Panel 46

Sequence 1 (1 of 3): Carrying something
Carrying an object: 6.2, 11.1-2, 12, 13, 14, 16, 17, 18 | Guide: Andrea Pinotti

Given the “hyper-link”-like, nonlinear structure of the Atlas in general and of each single panel in particular, the reading sequences proposed hereafter are not to be intended as a hierarchic Nacheinander (one-after-the-other), but merely as the unavoidable sequentialization due to the very nature of writing, which is unable to fully respect the iconic juxtaposition of the Nebeneinander (one-beside-the-other) of the Mnemosyne images.

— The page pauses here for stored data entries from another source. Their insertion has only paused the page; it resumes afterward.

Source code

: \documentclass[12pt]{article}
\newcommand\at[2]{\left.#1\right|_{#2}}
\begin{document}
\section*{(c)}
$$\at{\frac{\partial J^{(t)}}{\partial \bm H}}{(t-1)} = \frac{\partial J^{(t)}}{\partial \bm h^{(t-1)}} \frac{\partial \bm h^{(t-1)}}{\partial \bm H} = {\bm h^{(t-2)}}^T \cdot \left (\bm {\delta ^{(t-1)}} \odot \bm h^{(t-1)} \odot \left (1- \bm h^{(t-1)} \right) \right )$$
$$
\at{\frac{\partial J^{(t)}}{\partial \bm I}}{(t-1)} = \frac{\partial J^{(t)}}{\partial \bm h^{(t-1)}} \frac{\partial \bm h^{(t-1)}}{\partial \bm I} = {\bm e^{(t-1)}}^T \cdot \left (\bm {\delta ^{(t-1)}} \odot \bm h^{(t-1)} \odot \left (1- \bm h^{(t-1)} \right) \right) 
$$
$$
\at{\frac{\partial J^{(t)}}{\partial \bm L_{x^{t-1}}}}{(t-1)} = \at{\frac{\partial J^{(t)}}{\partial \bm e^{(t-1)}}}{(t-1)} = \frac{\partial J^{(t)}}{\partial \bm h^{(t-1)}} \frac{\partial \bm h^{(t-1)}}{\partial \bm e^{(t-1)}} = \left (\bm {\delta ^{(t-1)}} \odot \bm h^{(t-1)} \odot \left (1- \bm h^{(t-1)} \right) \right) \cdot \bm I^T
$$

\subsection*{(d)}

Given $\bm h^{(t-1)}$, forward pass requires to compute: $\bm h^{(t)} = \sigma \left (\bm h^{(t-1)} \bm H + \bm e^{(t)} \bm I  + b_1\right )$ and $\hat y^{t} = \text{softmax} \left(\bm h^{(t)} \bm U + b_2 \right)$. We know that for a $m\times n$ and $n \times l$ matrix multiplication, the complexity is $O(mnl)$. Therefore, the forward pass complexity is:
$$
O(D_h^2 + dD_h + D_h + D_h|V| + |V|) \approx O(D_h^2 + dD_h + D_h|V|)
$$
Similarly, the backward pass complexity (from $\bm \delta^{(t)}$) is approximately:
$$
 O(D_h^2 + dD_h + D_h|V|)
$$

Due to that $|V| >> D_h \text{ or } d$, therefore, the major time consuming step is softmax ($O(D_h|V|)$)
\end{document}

As a first sequence we might address the simple action of a human body purposefully carrying something, as represented in: #6.2 (a female servant carrying a basket with fruit on her head in Ghirlandaio’s fresco in Florence's Santa Maria Novella), #11.1 and 11.2 (a female figure carrying something on her head portrayed in a Roman bas-relief inserted in a pillar of the church of San Zeno in Verona), #12 (a similar figure in the upper-left bas-relief of the Tavole Barberini), #13 (the detail of a woman carrying a fagot of wood extrapolated from Botticelli’s Temptation of Christin the Sistine Chapel), #14 (Lot’s daughters carrying a jug and a basket in Niccolò Tribolo’s bas-relief located on the portal of San Petronio in Bologna), #16 (a woman carrying a water container to help extinguish the fire in a drawing after Raphael’s The Fire in the Borgo), #17 (a woman carrying a vase on her head, in Agostino Veneziano’s engraving perhaps after Raphael), and finally #18 (a Tuscan countrywoman carrying a little bag with her right hand, photographed in Settignano near Florence by Warburg himself around 1900).

This simple action of carrying is highly remarkable from an evolutionary and anthropological point of view, since it distinguishes the human being from most, if not all, animal species: homo erectus, or homo sapiens, is constitutively homo ferens.